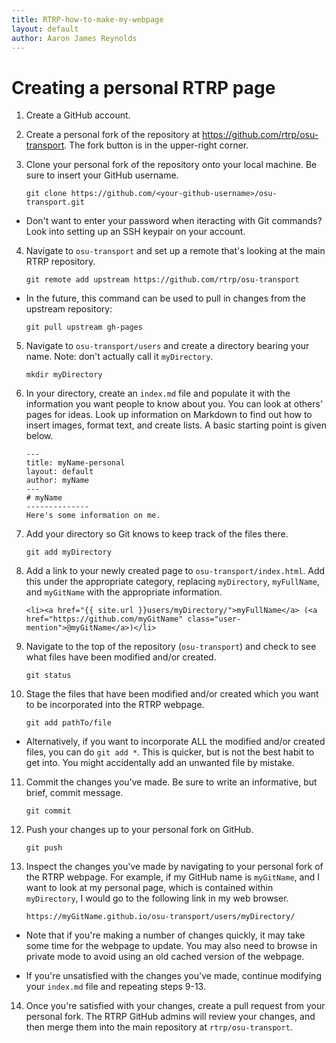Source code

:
 ```yaml
---
title: RTRP-how-to-make-my-webpage
layout: default
author: Aaron James Reynolds
---
```

Creating a personal RTRP page
==============

1.  Create a GitHub account.

2.  Create a personal fork of the repository at https://github.com/rtrp/osu-transport. The fork button is in the upper-right corner.

3.  Clone your personal fork of the repository onto your local machine. Be sure to insert your GitHub username.

    ```git clone https://github.com/<your-github-username>/osu-transport.git```
    
* Don't want to enter your password when iteracting with Git commands? Look into setting up an SSH keypair on your account.
    
    
4.  Navigate to ```osu-transport``` and set up a remote that's looking at the main RTRP repository. 

    ```git remote add upstream https://github.com/rtrp/osu-transport```
    
* In the future, this command can be used to pull in changes from the upstream repository:

    ```git pull upstream gh-pages```

5.  Navigate to ```osu-transport/users``` and create a directory bearing your name. Note: don't actually call it ```myDirectory```.

    ```mkdir myDirectory```
    
6.  In your directory, create an ```index.md``` file and populate it with the information you want people to know about you. You can look at others' pages for ideas. Look up information on Markdown to find out how to insert images, format text, and create lists. A basic starting point is given below.

    ```
    ---
    title: myName-personal
    layout: default
    author: myName
    ---
    # myName
    --------------
    Here's some information on me.
    ```
    
    
7.  Add your directory so Git knows to keep track of the files there. 

    ```git add myDirectory```

8.  Add a link to your newly created page to ```osu-transport/index.html```. Add this under the appropriate category, replacing ```myDirectory```, ```myFullName```, and ```myGitName``` with the appropriate information. 

    ```<li><a href="{{ site.url }}users/myDirectory/">myFullName</a> (<a href="https://github.com/myGitName" class="user-mention">@myGitName</a>)</li> ```
    
9. Navigate to the top of the repository (```osu-transport```) and check to see what files have been modified and/or created.

    ```git status```

10. Stage the files that have been modified and/or created which you want to be incorporated into the RTRP webpage. 

    ```git add pathTo/file```
    
*  Alternatively, if you want to incorporate ALL the    modified and/or created files, you can do ```git add *```. This is quicker, but is not the best habit to get into. You might accidentally add an unwanted file by mistake.

    
11.  Commit the changes you've made. Be sure to write an informative, but brief, commit message.

     ```git commit```
      
12.  Push your changes up to your personal fork on GitHub.

     ```git push```
     
13.  Inspect the changes you've made by navigating to your personal fork of the RTRP webpage. For example, if my GitHub name is ```myGitName```, and I want to look at my personal page, which is contained within ```myDirectory```, I would go to the following link in my web browser.  

     ```https://myGitName.github.io/osu-transport/users/myDirectory/```
  
*  Note that if you're making a number of changes quickly, it may take some time for the webpage to update. You may also need to browse in private mode to avoid using an old cached version of the webpage.
    
*  If you're unsatisfied with the changes you've made, continue modifying your ```index.md``` file and repeating steps 9-13.

14.  Once you're satisfied with your changes, create a pull request from your personal fork. The RTRP GitHub admins will review your changes, and then merge them into the main repository at ```rtrp/osu-transport```. 

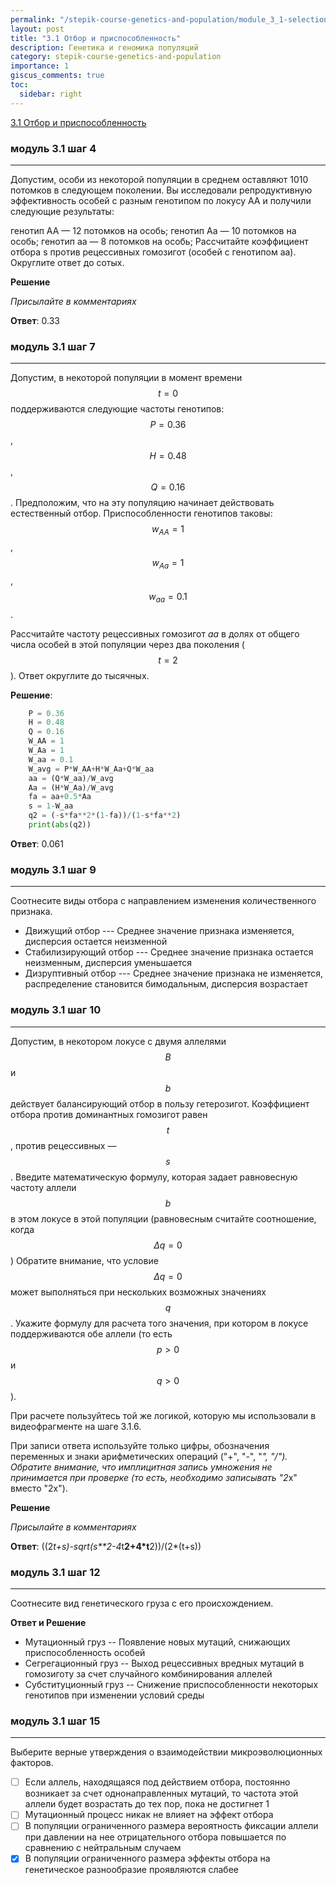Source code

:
 ```yaml
---
permalink: "/stepik-course-genetics-and-population/module_3_1-selection-and-fitness"
layout: post
title: "3.1 Отбор и приспособленность"
description: Генетика и геномика популяций
category: stepik-course-genetics-and-population
importance: 1
giscus_comments: true
toc:
  sidebar: right
---
```


[3.1 Отбор и приспособленность](https://stepik.org/lesson/88187/step/1?unit=64527)

### модуль 3.1 шаг 4

---

Допустим, особи из некоторой популяции в среднем оставляют 1010 потомков в следующем поколении. Вы исследовали репродуктивную эффективность особей с разным генотипом по локусу AA и получили следующие результаты:

генотип AA — 12 потомков на особь;
генотип Aa — 10 потомков на особь;
генотип aa — 8 потомков на особь;
Рассчитайте коэффициент отбора s против рецессивных гомозигот (особей с генотипом aa). Округлите ответ до сотых.

**Решение**

 *Присылайте в комментариях*


**Ответ**: 0.33


### модуль 3.1 шаг 7

---

Допустим, в некоторой популяции в момент времени $$t=0$$ поддерживаются следующие частоты генотипов: $$P = 0.36$$, $$H = 0.48$$, $$Q = 0.16$$. Предположим, что на эту популяцию начинает действовать естественный отбор. Приспособленности генотипов таковы: $$w_{AA} = 1$$, $$w_{Aa} = 1$$, $$w_{aa} = 0.1$$.

Рассчитайте частоту рецессивных гомозигот *aa* в долях от общего числа особей в этой популяции через два поколения ($$t=2$$). Ответ округлите до тысячных.

**Решение**:
```python
    P = 0.36
    H = 0.48
    Q = 0.16
    W_AA = 1
    W_Aa = 1
    W_aa = 0.1
    W_avg = P*W_AA+H*W_Aa+Q*W_aa
    aa = (Q*W_aa)/W_avg
    Aa = (H*W_Aa)/W_avg
    fa = aa+0.5*Aa
    s = 1-W_aa
    q2 = (-s*fa**2*(1-fa))/(1-s*fa**2)
    print(abs(q2))
```
**Ответ**: 0.061


### модуль 3.1 шаг 9

---


Соотнесите виды отбора с направлением изменения количественного признака.

- Движущий отбор --- Среднее значение признака изменяется, дисперсия остается неизменной
- Стабилизирующий отбор --- Среднее значение признака остается неизменным, дисперсия уменьшается
- Дизруптивный отбор --- Среднее значение признака не изменяется, распределение становится бимодальным, дисперсия возрастает


### модуль 3.1 шаг 10

---

Допустим, в некотором локусе с двумя аллелями $$B$$ и $$b$$  действует балансирующий отбор в пользу гетерозигот. Коэффициент отбора против доминантных гомозигот равен
$$t$$, против рецессивных — $$s$$. Введите математическую формулу, которая задает равновесную частоту аллели $$b$$ в этом локусе в этой популяции (равновесным считайте соотношение, когда
$$\Delta q=0$$) Обратите внимание, что условие $$\Delta q=0$$ может выполняться при нескольких возможных значениях
$$q$$. Укажите формулу для расчета того значения, при котором в локусе поддерживаются обе аллели (то есть $$p>0$$ и $$q>0$$).

При расчете пользуйтесь той же логикой, которую мы использовали в видеофрагменте на шаге 3.1.6.

При записи ответа используйте только цифры, обозначения переменных и знаки арифметических операций ("+", "-", "*", "/"). Обратите внимание, что имплицитная запись умножения не принимается при проверке (то есть, необходимо записывать "2*x" вместо "2x").

**Решение**

*Присылайте в комментариях*

**Ответ**: 
((2*t+s)-sqrt(s**2-4*t**2+4*t**2))/(2*(t+s))


### модуль 3.1 шаг 12

---

Соотнесите вид генетического груза с его происхождением.

**Ответ и Решение**
- Мутационный груз -- Появление новых мутаций, снижающих приспособленность особей
- Сегрегационный груз -- Выход рецессивных вредных мутаций в гомозиготу за счет случайного комбинирования аллелей
- Субституционный груз -- Снижение приспособленности некоторых генотипов при изменении условий среды


### модуль 3.1 шаг 15

---

Выберите верные утверждения о взаимодействии микроэволюционных факторов.

- [ ] Если аллель, находящаяся под действием отбора, постоянно возникает за счет однонаправленных мутаций, то частота этой аллели будет возрастать до тех пор, пока не достигнет 1
- [ ] Мутационный процесс никак не влияет на эффект отбора
- [ ] В популяции ограниченного размера вероятность фиксации аллели при давлении на нее отрицательного отбора повышается по сравнению с нейтральным случаем
- [X] В популяции ограниченного размера эффекты отбора на генетическое разнообразие проявляются слабее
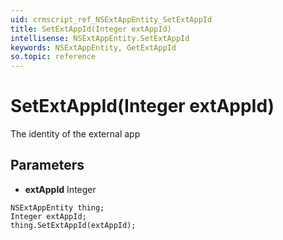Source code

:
 ```yaml
---
uid: crmscript_ref_NSExtAppEntity_SetExtAppId
title: SetExtAppId(Integer extAppId)
intellisense: NSExtAppEntity.SetExtAppId
keywords: NSExtAppEntity, GetExtAppId
so.topic: reference
---
```


# SetExtAppId(Integer extAppId)

The identity of the external app

## Parameters

* **extAppId** Integer

```crmscript
NSExtAppEntity thing;
Integer extAppId;
thing.SetExtAppId(extAppId);
```

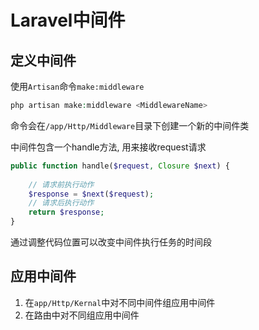 # Laravel中间件

## 定义中间件

使用`Artisan`命令`make:middleware`

```php
php artisan make:middleware <MiddlewareName>
```

命令会在`/app/Http/Middleware`目录下创建一个新的中间件类

中间件包含一个handle方法, 用来接收request请求

```php
public function handle($request, Closure $next) {
    
    // 请求前执行动作
    $response = $next($request);
    // 请求后执行动作
    return $response;
}
```

通过调整代码位置可以改变中间件执行任务的时间段





## 应用中间件

1. 在`app/Http/Kernal`中对不同中间件组应用中间件
2. 在路由中对不同组应用中间件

▬▬▬▬▬▬▬▬▬▬

# EXERCISE INSTRUCTIONS:
Give the exact lines, and only those, from the line containing "Выберите верные утверждения" through the line containing "- [ ] В популяции" in the entries above.

# TASK ANSWER:
Выберите верные утверждения о взаимодействии микроэволюционных факторов.

- [ ] Если аллель, находящаяся под действием отбора, постоянно возникает за счет однонаправленных мутаций, то частота этой аллели будет возрастать до тех пор, пока не достигнет 1
- [ ] Мутационный процесс никак не влияет на эффект отбора
- [ ] В популяции ограниченного размера вероятность фиксации аллели при давлении на нее отрицательного отбора повышается по сравнению с нейтральным случаем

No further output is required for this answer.